- **Work item**: Transcribe each record word for word. Skip the images.

[Collected data]
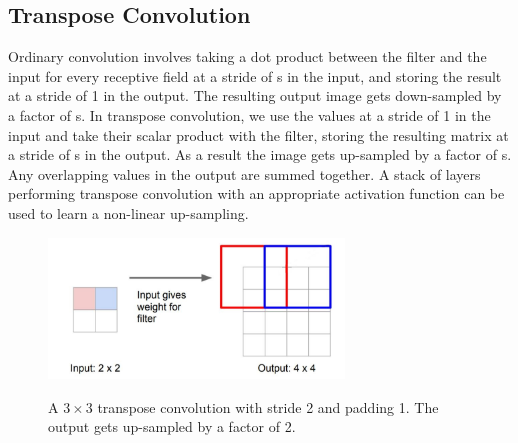 \documentclass[12pt, a4paper]{report}
\begin{document}
\subsection{Transpose Convolution}
Ordinary convolution involves taking a dot product between the filter and the input for every receptive field at a stride of s in the input, and storing the result at a stride of 1 in the output. The resulting output image gets down-sampled by a factor of s. In transpose convolution, we use the values at a stride of 1 in the input and take their scalar product with the filter, storing the resulting matrix at a stride of s in the output. As a result the image gets up-sampled by a factor of s. Any overlapping values in the output are summed together.\cite{long2015fully, cs231n}
A stack of layers performing transpose convolution with an appropriate activation function can be used to learn a non-linear up-sampling.\cite{long2015fully}\begin{figure}[h]
\centering
\includegraphics[width=0.7\textwidth]{fcn.jpg}
\caption{A $3 \times 3$ transpose convolution with stride 2 and padding 1. The output gets up-sampled by a factor of 2.}
\cite{cs231n}
\end{figure}
\end{document}
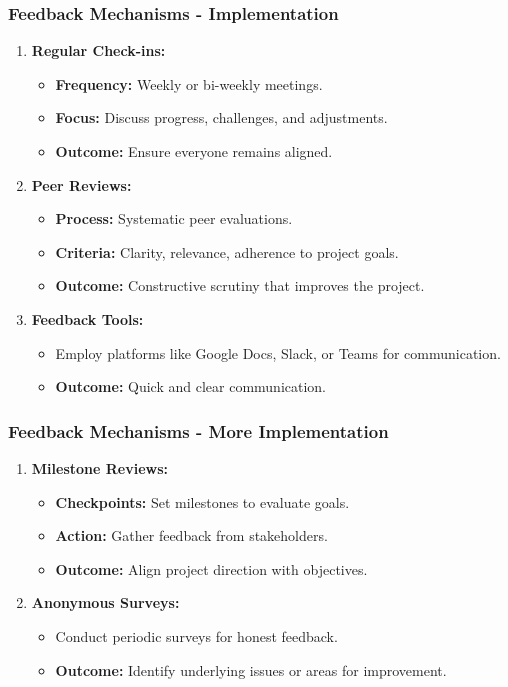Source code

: \documentclass[aspectratio=169]{beamer}
\begin{document}
\begin{frame}[fragile]
    \frametitle{Feedback Mechanisms - Implementation}
    \begin{enumerate}
        \item \textbf{Regular Check-ins:}
        \begin{itemize}
            \item \textbf{Frequency:} Weekly or bi-weekly meetings.
            \item \textbf{Focus:} Discuss progress, challenges, and adjustments.
            \item \textbf{Outcome:} Ensure everyone remains aligned.
        \end{itemize}

        \item \textbf{Peer Reviews:}
        \begin{itemize}
            \item \textbf{Process:} Systematic peer evaluations.
            \item \textbf{Criteria:} Clarity, relevance, adherence to project goals.
            \item \textbf{Outcome:} Constructive scrutiny that improves the project.
        \end{itemize}

        \item \textbf{Feedback Tools:}
        \begin{itemize}
            \item Employ platforms like Google Docs, Slack, or Teams for communication.
            \item \textbf{Outcome:} Quick and clear communication.
        \end{itemize}
    \end{enumerate}
\end{frame}

\begin{frame}[fragile]
    \frametitle{Feedback Mechanisms - More Implementation}
    \begin{enumerate}[resume]
        \item \textbf{Milestone Reviews:}
        \begin{itemize}
            \item \textbf{Checkpoints:} Set milestones to evaluate goals.
            \item \textbf{Action:} Gather feedback from stakeholders.
            \item \textbf{Outcome:} Align project direction with objectives.
        \end{itemize}
        
        \item \textbf{Anonymous Surveys:}
        \begin{itemize}
            \item Conduct periodic surveys for honest feedback.
            \item \textbf{Outcome:} Identify underlying issues or areas for improvement.
        \end{itemize}
    \end{enumerate}
\end{frame}
\end{document}
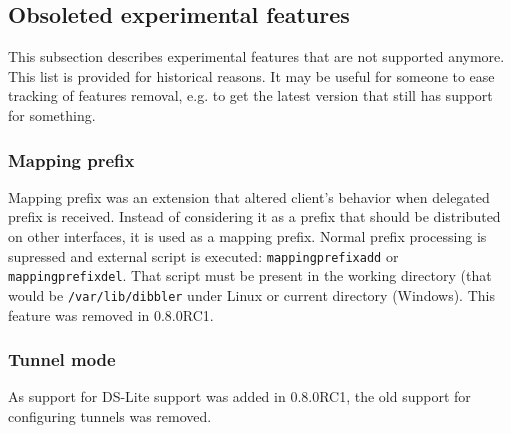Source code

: \subsection{Obsoleted experimental features}
This subsection describes experimental features that are not supported
anymore. This list is provided for historical reasons. It may be
useful for someone to ease tracking of features removal, e.g. to
get the latest version that still has support for something.

\subsubsection{Mapping prefix}
Mapping prefix was an extension that altered client's behavior when
delegated prefix is received. Instead of considering it as a prefix
that should be distributed on other interfaces, it is used as a mapping
prefix. Normal prefix processing is supressed and external script is
executed: \verb+mappingprefixadd+ or \verb+mappingprefixdel+. That
script must be present in the working directory (that would be
\verb+/var/lib/dibbler+ under Linux or current directory (Windows).
This feature was removed in 0.8.0RC1.

\subsubsection{Tunnel mode}
As support for DS-Lite \cite{rfc6334} support was added in
0.8.0RC1, the old support for configuring tunnels was removed.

- **Solution for this exercise**:
 \documentclass[12pt, a4paper]{report}
\begin{document}
\subsection{Transpose Convolution}
Ordinary convolution involves taking a dot product between the filter and the input for every receptive field at a stride of s in the input, and storing the result at a stride of 1 in the output. The resulting output image gets down-sampled by a factor of s. In transpose convolution, we use the values at a stride of 1 in the input and take their scalar product with the filter, storing the resulting matrix at a stride of s in the output. As a result the image gets up-sampled by a factor of s. Any overlapping values in the output are summed together.\cite{long2015fully, cs231n}
A stack of layers performing transpose convolution with an appropriate activation function can be used to learn a non-linear up-sampling.\cite{long2015fully}\begin{figure}[h]
\centering
\includegraphics[width=0.7\textwidth]{fcn.jpg}
\caption{A $3 \times 3$ transpose convolution with stride 2 and padding 1. The output gets up-sampled by a factor of 2.}
\cite{cs231n}
\end{figure}
\end{document}
Source code

: \documentclass[aspectratio=169]{beamer}
\begin{document}
\begin{frame}[fragile]
    \frametitle{Feedback Mechanisms - Implementation}
    \begin{enumerate}
        \item \textbf{Regular Check-ins:}
        \begin{itemize}
            \item \textbf{Frequency:} Weekly or bi-weekly meetings.
            \item \textbf{Focus:} Discuss progress, challenges, and adjustments.
            \item \textbf{Outcome:} Ensure everyone remains aligned.
        \end{itemize}

        \item \textbf{Peer Reviews:}
        \begin{itemize}
            \item \textbf{Process:} Systematic peer evaluations.
            \item \textbf{Criteria:} Clarity, relevance, adherence to project goals.
            \item \textbf{Outcome:} Constructive scrutiny that improves the project.
        \end{itemize}

        \item \textbf{Feedback Tools:}
        \begin{itemize}
            \item Employ platforms like Google Docs, Slack, or Teams for communication.
            \item \textbf{Outcome:} Quick and clear communication.
        \end{itemize}
    \end{enumerate}
\end{frame}

\begin{frame}[fragile]
    \frametitle{Feedback Mechanisms - More Implementation}
    \begin{enumerate}[resume]
        \item \textbf{Milestone Reviews:}
        \begin{itemize}
            \item \textbf{Checkpoints:} Set milestones to evaluate goals.
            \item \textbf{Action:} Gather feedback from stakeholders.
            \item \textbf{Outcome:} Align project direction with objectives.
        \end{itemize}
        
        \item \textbf{Anonymous Surveys:}
        \begin{itemize}
            \item Conduct periodic surveys for honest feedback.
            \item \textbf{Outcome:} Identify underlying issues or areas for improvement.
        \end{itemize}
    \end{enumerate}
\end{frame}
\end{document}
Source code

: \subsection{Obsoleted experimental features}
This subsection describes experimental features that are not supported
anymore. This list is provided for historical reasons. It may be
useful for someone to ease tracking of features removal, e.g. to
get the latest version that still has support for something.

\subsubsection{Mapping prefix}
Mapping prefix was an extension that altered client's behavior when
delegated prefix is received. Instead of considering it as a prefix
that should be distributed on other interfaces, it is used as a mapping
prefix. Normal prefix processing is supressed and external script is
executed: \verb+mappingprefixadd+ or \verb+mappingprefixdel+. That
script must be present in the working directory (that would be
\verb+/var/lib/dibbler+ under Linux or current directory (Windows).
This feature was removed in 0.8.0RC1.

\subsubsection{Tunnel mode}
As support for DS-Lite \cite{rfc6334} support was added in
0.8.0RC1, the old support for configuring tunnels was removed.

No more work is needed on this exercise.